Task directions: Produce a verbatim transcription of the entries, with all pictures omitted.

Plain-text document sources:
_ _ _ _ _ _ _

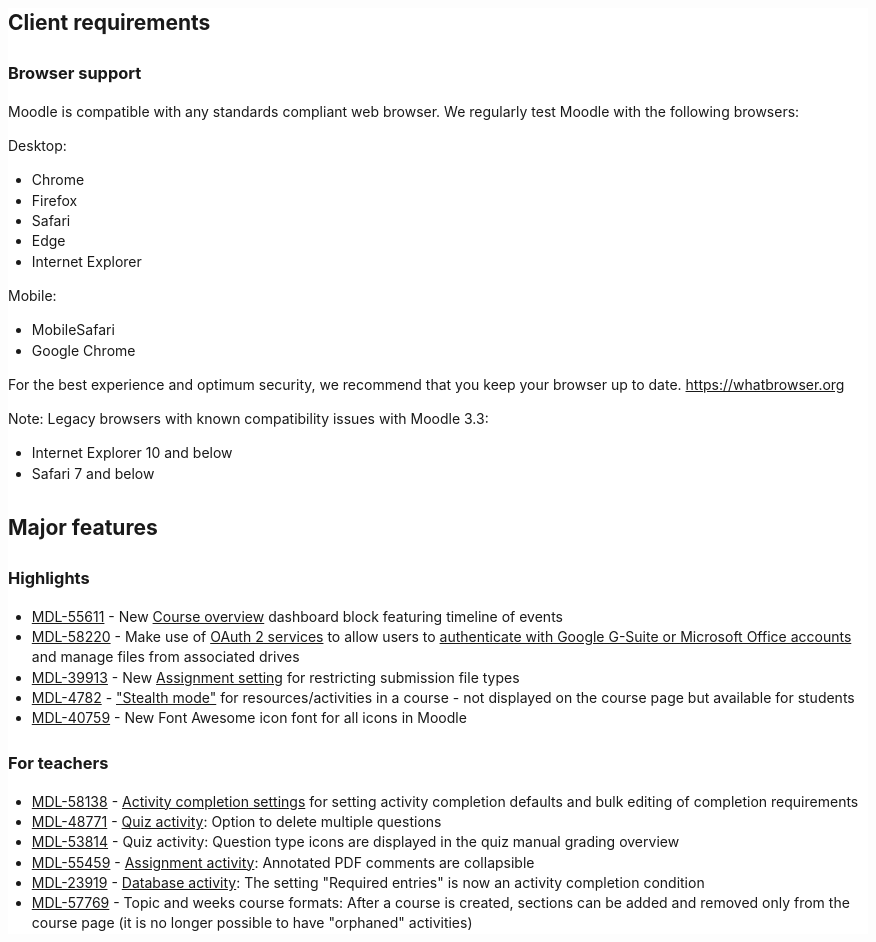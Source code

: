 ## Client requirements

### Browser support

Moodle is compatible with any standards compliant web browser. We regularly test Moodle with the following browsers:

Desktop:

- Chrome
- Firefox
- Safari
- Edge
- Internet Explorer

Mobile:

- MobileSafari
- Google Chrome

For the best experience and optimum security, we recommend that you keep your browser up to date. https://whatbrowser.org

Note: Legacy browsers with known compatibility issues with Moodle 3.3:

- Internet Explorer 10 and below
- Safari 7 and below

## Major features

### Highlights

- [MDL-55611](https://tracker.moodle.org/browse/MDL-55611) - New [Course overview](https://docs.moodle.org/33/en/Course_overview) dashboard block featuring timeline of events
- [MDL-58220](https://tracker.moodle.org/browse/MDL-58220) - Make use of [OAuth 2 services](https://docs.moodle.org/33/en/OAuth_2_services) to allow users to [authenticate with Google G-Suite or Microsoft Office accounts](https://docs.moodle.org/33/en/OAuth_2_authentication) and manage files from associated drives
- [MDL-39913](https://tracker.moodle.org/browse/MDL-39913) - New [Assignment setting](https://docs.moodle.org/33/en/Assignment_settings) for restricting submission file types
- [MDL-4782](https://tracker.moodle.org/browse/MDL-4782) - ["Stealth mode"](https://docs.moodle.org/33/en/Stealth_activities) for resources/activities in a course - not displayed on the course page but available for students
- [MDL-40759](https://tracker.moodle.org/browse/MDL-40759) - New Font Awesome icon font for all icons in Moodle

### For teachers

- [MDL-58138](https://tracker.moodle.org/browse/MDL-58138) - [Activity completion settings](https://docs.moodle.org/33/en/Activity_completion_settings) for setting activity completion defaults and bulk editing of completion requirements
- [MDL-48771](https://tracker.moodle.org/browse/MDL-48771) - [Quiz activity](https://docs.moodle.org/33/en/Building_Quiz): Option to delete multiple questions
- [MDL-53814](https://tracker.moodle.org/browse/MDL-53814) - Quiz activity: Question type icons are displayed in the quiz manual grading overview
- [MDL-55459](https://tracker.moodle.org/browse/MDL-55459) - [Assignment activity](https://docs.moodle.org/33/en/Assignment_settings): Annotated PDF comments are collapsible
- [MDL-23919](https://tracker.moodle.org/browse/MDL-23919) - [Database activity](https://docs.moodle.org/33/en/Database_activity_settings): The setting "Required entries" is now an activity completion condition
- [MDL-57769](https://tracker.moodle.org/browse/MDL-57769) - Topic and weeks course formats: After a course is created, sections can be added and removed only from the course page (it is no longer possible to have "orphaned" activities)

_ _ _ _ _ _ _

Response to this task:
Source code

: ## Client requirements

### Browser support

Moodle is compatible with any standards compliant web browser. We regularly test Moodle with the following browsers:

Desktop:

- Chrome
- Firefox
- Safari
- Edge
- Internet Explorer

Mobile:

- MobileSafari
- Google Chrome

For the best experience and optimum security, we recommend that you keep your browser up to date. https://whatbrowser.org

Note: Legacy browsers with known compatibility issues with Moodle 3.3:

- Internet Explorer 10 and below
- Safari 7 and below

## Major features

### Highlights

- [MDL-55611](https://tracker.moodle.org/browse/MDL-55611) - New [Course overview](https://docs.moodle.org/33/en/Course_overview) dashboard block featuring timeline of events
- [MDL-58220](https://tracker.moodle.org/browse/MDL-58220) - Make use of [OAuth 2 services](https://docs.moodle.org/33/en/OAuth_2_services) to allow users to [authenticate with Google G-Suite or Microsoft Office accounts](https://docs.moodle.org/33/en/OAuth_2_authentication) and manage files from associated drives
- [MDL-39913](https://tracker.moodle.org/browse/MDL-39913) - New [Assignment setting](https://docs.moodle.org/33/en/Assignment_settings) for restricting submission file types
- [MDL-4782](https://tracker.moodle.org/browse/MDL-4782) - ["Stealth mode"](https://docs.moodle.org/33/en/Stealth_activities) for resources/activities in a course - not displayed on the course page but available for students
- [MDL-40759](https://tracker.moodle.org/browse/MDL-40759) - New Font Awesome icon font for all icons in Moodle

### For teachers

- [MDL-58138](https://tracker.moodle.org/browse/MDL-58138) - [Activity completion settings](https://docs.moodle.org/33/en/Activity_completion_settings) for setting activity completion defaults and bulk editing of completion requirements
- [MDL-48771](https://tracker.moodle.org/browse/MDL-48771) - [Quiz activity](https://docs.moodle.org/33/en/Building_Quiz): Option to delete multiple questions
- [MDL-53814](https://tracker.moodle.org/browse/MDL-53814) - Quiz activity: Question type icons are displayed in the quiz manual grading overview
- [MDL-55459](https://tracker.moodle.org/browse/MDL-55459) - [Assignment activity](https://docs.moodle.org/33/en/Assignment_settings): Annotated PDF comments are collapsible
- [MDL-23919](https://tracker.moodle.org/browse/MDL-23919) - [Database activity](https://docs.moodle.org/33/en/Database_activity_settings): The setting "Required entries" is now an activity completion condition
- [MDL-57769](https://tracker.moodle.org/browse/MDL-57769) - Topic and weeks course formats: After a course is created, sections can be added and removed only from the course page (it is no longer possible to have "orphaned" activities)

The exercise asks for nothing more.